→ **WHAT THE TASK REQUIRES**
Using the data beneath, show every line that includes the word "ministerio".

→ **MATERIAL FOR THE TASK**
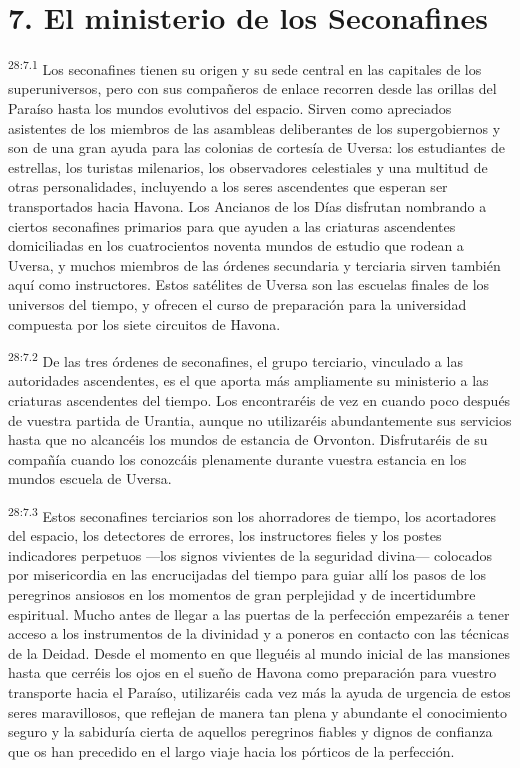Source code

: \section*{7. El ministerio de los Seconafines}
\par
\textsuperscript{28:7.1} Los seconafines tienen su origen y su sede central en las capitales de los superuniversos, pero con sus compañeros de enlace recorren desde las orillas del Paraíso hasta los mundos evolutivos del espacio. Sirven como apreciados asistentes de los miembros de las asambleas deliberantes de los supergobiernos y son de una gran ayuda para las colonias de cortesía de Uversa: los estudiantes de estrellas, los turistas milenarios, los observadores celestiales y una multitud de otras personalidades, incluyendo a los seres ascendentes que esperan ser transportados hacia Havona. Los Ancianos de los Días disfrutan nombrando a ciertos seconafines primarios para que ayuden a las criaturas ascendentes domiciliadas en los cuatrocientos noventa mundos de estudio que rodean a Uversa, y muchos miembros de las órdenes secundaria y terciaria sirven también aquí como instructores. Estos satélites de Uversa son las escuelas finales de los universos del tiempo, y ofrecen el curso de preparación para la universidad compuesta por los siete circuitos de Havona.

\par
\textsuperscript{28:7.2} De las tres órdenes de seconafines, el grupo terciario, vinculado a las autoridades ascendentes, es el que aporta más ampliamente su ministerio a las criaturas ascendentes del tiempo. Los encontraréis de vez en cuando poco después de vuestra partida de Urantia, aunque no utilizaréis abundantemente sus servicios hasta que no alcancéis los mundos de estancia de Orvonton. Disfrutaréis de su compañía cuando los conozcáis plenamente durante vuestra estancia en los mundos escuela de Uversa.

\par
\textsuperscript{28:7.3} Estos seconafines terciarios son los ahorradores de tiempo, los acortadores del espacio, los detectores de errores, los instructores fieles y los postes indicadores perpetuos ---los signos vivientes de la seguridad divina--- colocados por misericordia en las encrucijadas del tiempo para guiar allí los pasos de los peregrinos ansiosos en los momentos de gran perplejidad y de incertidumbre espiritual. Mucho antes de llegar a las puertas de la perfección empezaréis a tener acceso a los instrumentos de la divinidad y a poneros en contacto con las técnicas de la Deidad. Desde el momento en que lleguéis al mundo inicial de las mansiones hasta que cerréis los ojos en el sueño de Havona como preparación para vuestro transporte hacia el Paraíso, utilizaréis cada vez más la ayuda de urgencia de estos seres maravillosos, que reflejan de manera tan plena y abundante el conocimiento seguro y la sabiduría cierta de aquellos peregrinos fiables y dignos de confianza que os han precedido en el largo viaje hacia los pórticos de la perfección.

→ **PROBLEM SOLUTION**
: \section*{7. El ministerio de los Seconafines}
\textsuperscript{28:7.2} De las tres órdenes de seconafines, el grupo terciario, vinculado a las autoridades ascendentes, es el que aporta más ampliamente su ministerio a las criaturas ascendentes del tiempo. Los encontraréis de vez en cuando poco después de vuestra partida de Urantia, aunque no utilizaréis abundantemente sus servicios hasta que no alcancéis los mundos de estancia de Orvonton. Disfrutaréis de su compañía cuando los conozcáis plenamente durante vuestra estancia en los mundos escuela de Uversa.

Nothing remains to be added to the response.